Meet Dwayne. He's worried about rising interest rates.

  • Dwayne has traditionally depended on bonds to support his retirement portfolio, but with interest rates rising he fears that he will soon be faced with either re-allocating or losing money.

  • Dwayne knows that his bond portfolio is becoming increasingly vulnerable but doesn't know what his alternatives are. He asks his financial advisor about a more efficiently diversified portfolio allocation that would better prepare him for rising interest rates.

  • After assessing his situation completely and discussing his options thoroughly, Dwayne and his advisor discuss how rising interest rates and inflation are indicative of a strengthening economy. They review how certain investments which bear the potential to play an integral role as part of a well balanced, fully diversified durable income producing portfolio, particularly investments in commercial real estate, are building blocks of economic production and how part of their value to investors lies in their utility, which usually grows in periods of rising inflation and interest rates.
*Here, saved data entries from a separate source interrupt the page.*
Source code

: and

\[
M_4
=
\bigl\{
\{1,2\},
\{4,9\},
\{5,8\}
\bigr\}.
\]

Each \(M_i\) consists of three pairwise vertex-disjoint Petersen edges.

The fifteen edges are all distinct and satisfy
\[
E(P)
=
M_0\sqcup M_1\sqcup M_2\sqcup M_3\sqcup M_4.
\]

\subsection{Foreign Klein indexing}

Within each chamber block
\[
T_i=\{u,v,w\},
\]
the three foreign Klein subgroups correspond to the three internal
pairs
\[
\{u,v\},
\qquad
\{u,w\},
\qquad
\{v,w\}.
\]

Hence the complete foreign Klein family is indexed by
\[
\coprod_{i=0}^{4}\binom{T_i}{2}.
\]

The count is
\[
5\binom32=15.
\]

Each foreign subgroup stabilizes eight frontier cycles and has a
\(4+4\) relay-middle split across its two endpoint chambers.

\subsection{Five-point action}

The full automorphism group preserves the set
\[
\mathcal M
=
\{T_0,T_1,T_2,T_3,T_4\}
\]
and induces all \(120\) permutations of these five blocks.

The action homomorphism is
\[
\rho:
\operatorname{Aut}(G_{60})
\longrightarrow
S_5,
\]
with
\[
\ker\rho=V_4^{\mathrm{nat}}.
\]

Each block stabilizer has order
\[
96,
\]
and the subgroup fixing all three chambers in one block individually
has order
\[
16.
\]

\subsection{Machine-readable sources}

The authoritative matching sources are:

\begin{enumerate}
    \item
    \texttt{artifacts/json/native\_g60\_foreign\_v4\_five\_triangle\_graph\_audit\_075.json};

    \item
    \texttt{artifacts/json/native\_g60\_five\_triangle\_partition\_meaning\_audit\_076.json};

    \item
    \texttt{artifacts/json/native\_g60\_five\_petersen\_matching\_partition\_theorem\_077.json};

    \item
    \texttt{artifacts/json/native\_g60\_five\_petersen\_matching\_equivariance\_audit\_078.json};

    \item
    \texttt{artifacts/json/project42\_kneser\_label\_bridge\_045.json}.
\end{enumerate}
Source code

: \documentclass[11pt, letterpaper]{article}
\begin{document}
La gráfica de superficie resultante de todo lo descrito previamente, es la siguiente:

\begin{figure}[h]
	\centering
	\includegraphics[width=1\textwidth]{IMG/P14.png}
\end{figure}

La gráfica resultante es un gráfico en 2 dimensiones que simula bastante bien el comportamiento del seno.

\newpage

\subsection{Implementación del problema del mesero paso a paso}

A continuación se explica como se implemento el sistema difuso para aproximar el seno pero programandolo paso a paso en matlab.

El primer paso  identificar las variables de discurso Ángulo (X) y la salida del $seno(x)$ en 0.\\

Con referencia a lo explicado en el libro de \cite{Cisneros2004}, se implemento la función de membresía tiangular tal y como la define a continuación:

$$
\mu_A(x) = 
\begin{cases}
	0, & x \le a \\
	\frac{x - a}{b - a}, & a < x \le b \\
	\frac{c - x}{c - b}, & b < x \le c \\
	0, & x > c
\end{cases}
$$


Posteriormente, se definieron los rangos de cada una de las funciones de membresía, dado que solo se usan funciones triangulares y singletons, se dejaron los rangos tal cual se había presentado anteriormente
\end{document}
Moreover, certain commercial real estate sectors such as retail real estate have shorter duration leases, meaning that property owners of retail real estate have the pricing power to offset rising costs through their ability to raise rents more quickly than other sectors. In commercial real estate investment investment structures known as REITs, a minimum of 90% of this growth in rental income is passed on to individual investors.

  • Dwayne became less dependent on bonds to support his retirement portfolio. He now feels comfortable about purchasing that second home in Florida for his family's yearly trip.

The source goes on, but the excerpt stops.